* [WHAT YOU HAVE TO DO]
Set the entries below down again, please. Match them exactly.

* [MATERIAL FOR THIS EXERCISE]
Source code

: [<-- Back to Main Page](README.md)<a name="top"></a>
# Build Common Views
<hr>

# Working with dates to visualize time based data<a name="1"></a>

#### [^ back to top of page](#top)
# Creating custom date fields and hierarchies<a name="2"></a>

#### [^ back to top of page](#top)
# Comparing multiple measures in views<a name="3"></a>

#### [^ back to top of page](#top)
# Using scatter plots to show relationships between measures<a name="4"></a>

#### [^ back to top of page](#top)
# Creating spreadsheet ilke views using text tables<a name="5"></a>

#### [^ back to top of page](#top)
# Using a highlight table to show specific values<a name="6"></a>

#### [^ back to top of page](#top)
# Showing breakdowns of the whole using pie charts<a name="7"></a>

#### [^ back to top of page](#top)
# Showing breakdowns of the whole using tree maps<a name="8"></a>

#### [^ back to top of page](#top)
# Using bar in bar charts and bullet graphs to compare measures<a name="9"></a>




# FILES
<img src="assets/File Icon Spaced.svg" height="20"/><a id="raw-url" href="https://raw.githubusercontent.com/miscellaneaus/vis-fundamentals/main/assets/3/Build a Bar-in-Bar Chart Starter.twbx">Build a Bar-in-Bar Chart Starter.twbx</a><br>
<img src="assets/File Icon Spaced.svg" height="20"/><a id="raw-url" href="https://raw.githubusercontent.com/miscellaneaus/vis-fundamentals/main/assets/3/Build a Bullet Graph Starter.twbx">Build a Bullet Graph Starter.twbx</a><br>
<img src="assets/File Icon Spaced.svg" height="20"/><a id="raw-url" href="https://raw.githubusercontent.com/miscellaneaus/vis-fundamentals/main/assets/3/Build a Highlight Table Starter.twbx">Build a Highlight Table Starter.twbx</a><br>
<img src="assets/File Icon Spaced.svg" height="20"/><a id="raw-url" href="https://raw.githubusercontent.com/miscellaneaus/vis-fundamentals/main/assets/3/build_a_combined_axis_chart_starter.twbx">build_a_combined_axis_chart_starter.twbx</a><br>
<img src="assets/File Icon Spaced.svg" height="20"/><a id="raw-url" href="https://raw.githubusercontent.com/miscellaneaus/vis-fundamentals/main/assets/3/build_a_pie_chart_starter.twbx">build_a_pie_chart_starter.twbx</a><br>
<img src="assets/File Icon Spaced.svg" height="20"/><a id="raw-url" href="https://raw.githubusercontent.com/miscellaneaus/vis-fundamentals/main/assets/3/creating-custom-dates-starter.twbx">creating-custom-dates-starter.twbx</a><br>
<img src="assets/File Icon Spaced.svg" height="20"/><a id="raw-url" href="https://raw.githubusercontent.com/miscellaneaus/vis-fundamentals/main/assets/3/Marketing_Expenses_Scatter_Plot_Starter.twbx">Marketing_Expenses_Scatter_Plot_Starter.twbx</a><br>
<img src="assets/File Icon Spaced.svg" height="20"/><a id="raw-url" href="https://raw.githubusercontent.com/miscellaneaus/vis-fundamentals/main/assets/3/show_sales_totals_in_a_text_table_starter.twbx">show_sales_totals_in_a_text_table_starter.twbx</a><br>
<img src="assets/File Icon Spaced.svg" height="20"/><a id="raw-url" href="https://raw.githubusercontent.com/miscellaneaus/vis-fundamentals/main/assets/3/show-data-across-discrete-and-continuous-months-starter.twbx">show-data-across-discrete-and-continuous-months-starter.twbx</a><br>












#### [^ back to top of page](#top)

* [TASK ANSWER]
Source code

: [<-- Back to Main Page](README.md)<a name="top"></a>
# Build Common Views
<hr>

# Working with dates to visualize time based data<a name="1"></a>

#### [^ back to top of page](#top)
# Creating custom date fields and hierarchies<a name="2"></a>

#### [^ back to top of page](#top)
# Comparing multiple measures in views<a name="3"></a>

#### [^ back to top of page](#top)
# Using scatter plots to show relationships between measures<a name="4"></a>

#### [^ back to top of page](#top)
# Creating spreadsheet ilke views using text tables<a name="5"></a>

#### [^ back to top of page](#top)
# Using a highlight table to show specific values<a name="6"></a>

#### [^ back to top of page](#top)
# Showing breakdowns of the whole using pie charts<a name="7"></a>

#### [^ back to top of page](#top)
# Showing breakdowns of the whole using tree maps<a name="8"></a>

#### [^ back to top of page](#top)
# Using bar in bar charts and bullet graphs to compare measures<a name="9"></a>




# FILES
<img src="assets/File Icon Spaced.svg" height="20"/><a id="raw-url" href="https://raw.githubusercontent.com/miscellaneaus/vis-fundamentals/main/assets/3/Build a Bar-in-Bar Chart Starter.twbx">Build a Bar-in-Bar Chart Starter.twbx</a><br>
<img src="assets/File Icon Spaced.svg" height="20"/><a id="raw-url" href="https://raw.githubusercontent.com/miscellaneaus/vis-fundamentals/main/assets/3/Build a Bullet Graph Starter.twbx">Build a Bullet Graph Starter.twbx</a><br>
<img src="assets/File Icon Spaced.svg" height="20"/><a id="raw-url" href="https://raw.githubusercontent.com/miscellaneaus/vis-fundamentals/main/assets/3/Build a Highlight Table Starter.twbx">Build a Highlight Table Starter.twbx</a><br>
<img src="assets/File Icon Spaced.svg" height="20"/><a id="raw-url" href="https://raw.githubusercontent.com/miscellaneaus/vis-fundamentals/main/assets/3/build_a_combined_axis_chart_starter.twbx">build_a_combined_axis_chart_starter.twbx</a><br>
<img src="assets/File Icon Spaced.svg" height="20"/><a id="raw-url" href="https://raw.githubusercontent.com/miscellaneaus/vis-fundamentals/main/assets/3/build_a_pie_chart_starter.twbx">build_a_pie_chart_starter.twbx</a><br>
<img src="assets/File Icon Spaced.svg" height="20"/><a id="raw-url" href="https://raw.githubusercontent.com/miscellaneaus/vis-fundamentals/main/assets/3/creating-custom-dates-starter.twbx">creating-custom-dates-starter.twbx</a><br>
<img src="assets/File Icon Spaced.svg" height="20"/><a id="raw-url" href="https://raw.githubusercontent.com/miscellaneaus/vis-fundamentals/main/assets/3/Marketing_Expenses_Scatter_Plot_Starter.twbx">Marketing_Expenses_Scatter_Plot_Starter.twbx</a><br>
<img src="assets/File Icon Spaced.svg" height="20"/><a id="raw-url" href="https://raw.githubusercontent.com/miscellaneaus/vis-fundamentals/main/assets/3/show_sales_totals_in_a_text_table_starter.twbx">show_sales_totals_in_a_text_table_starter.twbx</a><br>
<img src="assets/File Icon Spaced.svg" height="20"/><a id="raw-url" href="https://raw.githubusercontent.com/miscellaneaus/vis-fundamentals/main/assets/3/show-data-across-discrete-and-continuous-months-starter.twbx">show-data-across-discrete-and-continuous-months-starter.twbx</a><br>












#### [^ back to top of page](#top)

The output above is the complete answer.